Au moment du déplacement de la délégation au Caire en mai 2023, après une escalade meurtrière, un cessez-le-feu entre le Jihad islamique de Gaza et Israël venait d'être signé sous l'égide des services de renseignement égyptiens. L'Égypte continue en effet d'être le seul pays à pouvoir garantir un cessez-le-feu du fait de son contrôle sur Gaza. Toutefois, sur le plan général du conflit israëlo-palestinien, la situation reste totalement bloquée, notamment du fait de l'attitude actuelle de la partie israélienne qui ne fait plus du conflit une priorité, étant davantage focalisée sur l'Iran. Selon le vice-ministre des affaires étrangères égyptien, Israël se satisfait ainsi d'un statu quo qui ne l'oblige à renoncer à rien et compte sur d'autres pays comme le Qatar et l'Égypte pour tenir Gaza à bout de bras.

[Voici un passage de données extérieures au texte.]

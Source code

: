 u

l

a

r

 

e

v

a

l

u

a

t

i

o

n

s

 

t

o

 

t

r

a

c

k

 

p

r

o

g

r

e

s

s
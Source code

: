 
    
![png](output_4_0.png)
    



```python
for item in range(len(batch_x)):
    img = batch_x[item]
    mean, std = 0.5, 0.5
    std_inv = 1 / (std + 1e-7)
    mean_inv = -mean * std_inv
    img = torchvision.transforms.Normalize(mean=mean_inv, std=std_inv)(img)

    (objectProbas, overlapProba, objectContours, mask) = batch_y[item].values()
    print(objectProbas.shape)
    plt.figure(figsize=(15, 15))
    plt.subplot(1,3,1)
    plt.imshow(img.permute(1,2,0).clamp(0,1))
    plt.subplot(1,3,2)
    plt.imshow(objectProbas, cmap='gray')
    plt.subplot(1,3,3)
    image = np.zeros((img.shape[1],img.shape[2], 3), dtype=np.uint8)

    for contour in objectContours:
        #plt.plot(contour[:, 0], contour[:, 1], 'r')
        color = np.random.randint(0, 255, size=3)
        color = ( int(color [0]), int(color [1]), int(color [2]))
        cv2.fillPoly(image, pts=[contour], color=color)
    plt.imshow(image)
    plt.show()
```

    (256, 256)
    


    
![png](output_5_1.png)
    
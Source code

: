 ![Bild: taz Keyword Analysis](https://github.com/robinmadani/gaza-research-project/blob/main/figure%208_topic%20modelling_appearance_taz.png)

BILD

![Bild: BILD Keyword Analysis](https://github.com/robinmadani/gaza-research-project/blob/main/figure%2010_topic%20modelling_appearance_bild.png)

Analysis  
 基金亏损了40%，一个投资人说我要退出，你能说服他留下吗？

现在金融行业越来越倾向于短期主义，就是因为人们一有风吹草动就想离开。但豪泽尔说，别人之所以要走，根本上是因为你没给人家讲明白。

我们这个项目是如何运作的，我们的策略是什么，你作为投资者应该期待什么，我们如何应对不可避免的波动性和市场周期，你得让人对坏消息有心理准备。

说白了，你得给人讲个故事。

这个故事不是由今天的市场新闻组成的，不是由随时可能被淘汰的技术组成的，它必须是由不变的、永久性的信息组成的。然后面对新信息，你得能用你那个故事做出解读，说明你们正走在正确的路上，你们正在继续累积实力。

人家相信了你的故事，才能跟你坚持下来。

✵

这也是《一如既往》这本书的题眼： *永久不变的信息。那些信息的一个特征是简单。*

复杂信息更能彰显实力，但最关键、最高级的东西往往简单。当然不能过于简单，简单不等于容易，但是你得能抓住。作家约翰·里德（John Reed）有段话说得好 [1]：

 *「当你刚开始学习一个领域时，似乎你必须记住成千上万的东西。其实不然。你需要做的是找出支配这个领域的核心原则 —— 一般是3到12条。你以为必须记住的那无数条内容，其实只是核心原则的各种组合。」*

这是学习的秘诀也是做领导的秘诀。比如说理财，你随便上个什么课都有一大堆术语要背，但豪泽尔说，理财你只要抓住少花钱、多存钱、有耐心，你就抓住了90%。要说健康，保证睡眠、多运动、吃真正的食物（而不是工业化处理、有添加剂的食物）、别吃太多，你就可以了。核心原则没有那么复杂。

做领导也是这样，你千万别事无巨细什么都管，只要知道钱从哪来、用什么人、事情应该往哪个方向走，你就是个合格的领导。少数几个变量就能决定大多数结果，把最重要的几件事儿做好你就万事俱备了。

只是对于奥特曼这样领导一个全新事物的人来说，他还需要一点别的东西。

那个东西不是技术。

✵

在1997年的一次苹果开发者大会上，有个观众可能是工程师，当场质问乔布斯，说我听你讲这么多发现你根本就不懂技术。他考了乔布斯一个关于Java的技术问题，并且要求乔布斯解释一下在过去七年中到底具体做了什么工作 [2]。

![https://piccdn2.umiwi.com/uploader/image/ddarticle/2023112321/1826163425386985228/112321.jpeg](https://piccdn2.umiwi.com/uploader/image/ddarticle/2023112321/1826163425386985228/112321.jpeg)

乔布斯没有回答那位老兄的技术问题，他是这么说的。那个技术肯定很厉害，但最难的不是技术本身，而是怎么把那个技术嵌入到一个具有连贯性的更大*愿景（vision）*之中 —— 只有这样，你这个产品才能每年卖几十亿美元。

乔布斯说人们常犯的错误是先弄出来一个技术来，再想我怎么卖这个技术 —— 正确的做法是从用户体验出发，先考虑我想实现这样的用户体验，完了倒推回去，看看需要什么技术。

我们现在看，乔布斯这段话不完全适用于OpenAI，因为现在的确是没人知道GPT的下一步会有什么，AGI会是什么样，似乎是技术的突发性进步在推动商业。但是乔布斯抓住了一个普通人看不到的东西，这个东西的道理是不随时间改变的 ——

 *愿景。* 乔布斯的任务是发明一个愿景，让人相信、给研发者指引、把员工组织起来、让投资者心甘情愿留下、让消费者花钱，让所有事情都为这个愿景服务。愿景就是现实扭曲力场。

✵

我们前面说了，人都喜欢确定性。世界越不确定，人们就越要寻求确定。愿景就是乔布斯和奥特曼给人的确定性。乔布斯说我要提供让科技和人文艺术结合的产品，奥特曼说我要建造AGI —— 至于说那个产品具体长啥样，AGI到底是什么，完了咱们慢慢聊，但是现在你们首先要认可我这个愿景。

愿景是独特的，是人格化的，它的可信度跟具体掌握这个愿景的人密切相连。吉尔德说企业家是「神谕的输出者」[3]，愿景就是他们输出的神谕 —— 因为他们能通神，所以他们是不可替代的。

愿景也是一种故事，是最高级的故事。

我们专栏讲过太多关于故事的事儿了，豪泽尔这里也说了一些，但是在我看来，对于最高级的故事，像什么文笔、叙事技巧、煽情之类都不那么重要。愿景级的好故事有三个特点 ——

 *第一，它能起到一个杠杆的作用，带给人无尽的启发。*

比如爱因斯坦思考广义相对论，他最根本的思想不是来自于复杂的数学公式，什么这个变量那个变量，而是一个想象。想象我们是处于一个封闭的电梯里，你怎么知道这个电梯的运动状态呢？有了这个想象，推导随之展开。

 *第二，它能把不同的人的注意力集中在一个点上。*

2. Un risque de marginalisation dû aux accords d'Abraham

Pour L'Égypte, les accords d'Abraham, qui ont vu la signature de traités de paix entre Israël et les Émirats arabes unis et entre Israël et Bahreïn, prolongés par des accords avec le Soudan et le Maroc, signifie, en même temps qu'une marginalisation du conflit israëlo-palestinien, un risque de perte d'influence. Dans ce contexte, les autorités rencontrées par la mission ont tenu à réaffirmer l'importance de la résolution du conflit israëlo-palestinien, d'autant que la cause palestinienne reste essentielle aux yeux de la population.

C. UN PAYS QUI SE VIT COMME ASSIÉGÉ PAR LES MENACES RÉGIONALES

La délégation a été frappée, lors de ses entretiens avec les membres du Gouvernement, par leur conscience aigüe que le pays est « assiégé » par les menaces régionales. Le vice-ministre des affaires étrangères a ainsi souligné que, alors qu'en 1973, la menace ne provenait que de la seule la frontière avec Israël, désormais celle-ci est la seule dont ne provienne aucune menace pour le pays.

Les principaux risques et menaces pesant sur l'Égypte

1. La crise soudanaise : un échec pour l'Égypte

Avant l'éclatement du conflit ouvert entre les deux généraux soudanais Abdel Fattah al-Burhane et Mohamed Hamdane Daglo, les Égyptiens soutenaient davantage le premier des deux, pariant sans doute sur une évolution à l'égyptienne avec un pouvoir militaire fort. Le déclenchement des hostilités a donc consterné l'Égypte. Le début des combats en avril a déclenché un fort afflux de réfugiés : 70 000 personnes ont déjà franchi la frontière et 350 000 au moins sont attendues. Les autorités égyptiennes sont pessimistes sur l'évolution de ce conflit : comme l'a déclaré l'un des interlocuteurs officiels de la mission, « nous avons besoin d'un miracle au Soudan ». Le vice-ministre des affaires étrangères a souligné que les États-Unis avaient décidé de s'appuyer sur l'Arabie Saoudite pour la résolution de ce conflit. Ce choix contribue à mettre en avant la montée en puissance du pays dans la région, au détriment de l'influence égyptienne. L'Égypte cherche cependant désormais à reprendre la main dans les négociations pour un cessez-le-feu.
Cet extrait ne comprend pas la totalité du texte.